Juan David Campolargo

Specialize But Only in Your Curiosity

My weekends are always like a Piccadilly Circus. For the last few days, I was building a light-detecting lamp and moving back to college. But this morning, I’m all settled in my college dorm and ready to talk to you.

Today, especially today as I get back to college, I want to talk about something very much that defines who I am.

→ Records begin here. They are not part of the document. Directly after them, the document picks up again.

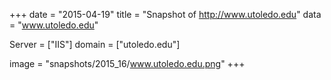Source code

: 
+++
date = "2015-04-19"
title = "Snapshot of http://www.utoledo.edu"
data = "www.utoledo.edu"

Server = ["IIS"]
domain = ["utoledo.edu"]

  image = "snapshots/2015_16/www.utoledo.edu.png"
+++
#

It’s a trait. And maybe it’s not a good one.

If you read this newsletter with some frequency, you will notice quickly how literally every week I’m excited about something new. Just this summer, I was super excited about flying things, philosophy, “economics”, drones, a free food twitter bot, and of course this week I’ve been building a platform to raise the ambition of young Venezuelans.

You don’t have to tell me per se but anyone curious enough would ask themselves two things: 1) This guy is super curious, or 2) This guy is super distracted.

I’d like to think it’s number #1 but what if #2 is true? We know of many people who went from project to project and never really finish anything. For example, last week we talked about da Vinci.

Heck, just this weekend I was talking to an older programmer who works at a bank and teaches at a fancy university in Chicago. He asks me, “What have you thinking about?”

“Oh boy, wrong question” was exactly what I told myself.

I start spitting out all the things I’ve been curious about just that day from complex mathematics and natural language processing to the three-body problem and the Venezuelan ambition platform.

But for some reason, I was very excited and my brain was running at supersonic speeds. So fast that if I would have been in an early education American school, I would’ve been diagnosed with ADHD or even medicated.

Naturally, this person being a more conservative, doing what everyone thought was right (CS, works at a bank, etc) and driving a 2006 Camry (this was cool though).

He goes and tells me, “Oh that’s all great but you know, make sure to specialize in something.”

And all the other crap everyone tells you: Know a lot about one area, make sure you are hireable, be a soulless mf, and don’t do anything too crazy.

Thankfully I didn’t tell him about the other projects, he would have seriously told me to go see a doctor.

But I don’t disagree with him though. If I was more “sane” (and we’ll come back to this idea). Yes, I would 100% be doing this. Otherwise, what would I do? The “sane” people think the purpose of college is to get a job. The purpose of a job is to have a life with a house, car, vacations, and even a family (if you aren’t too out there).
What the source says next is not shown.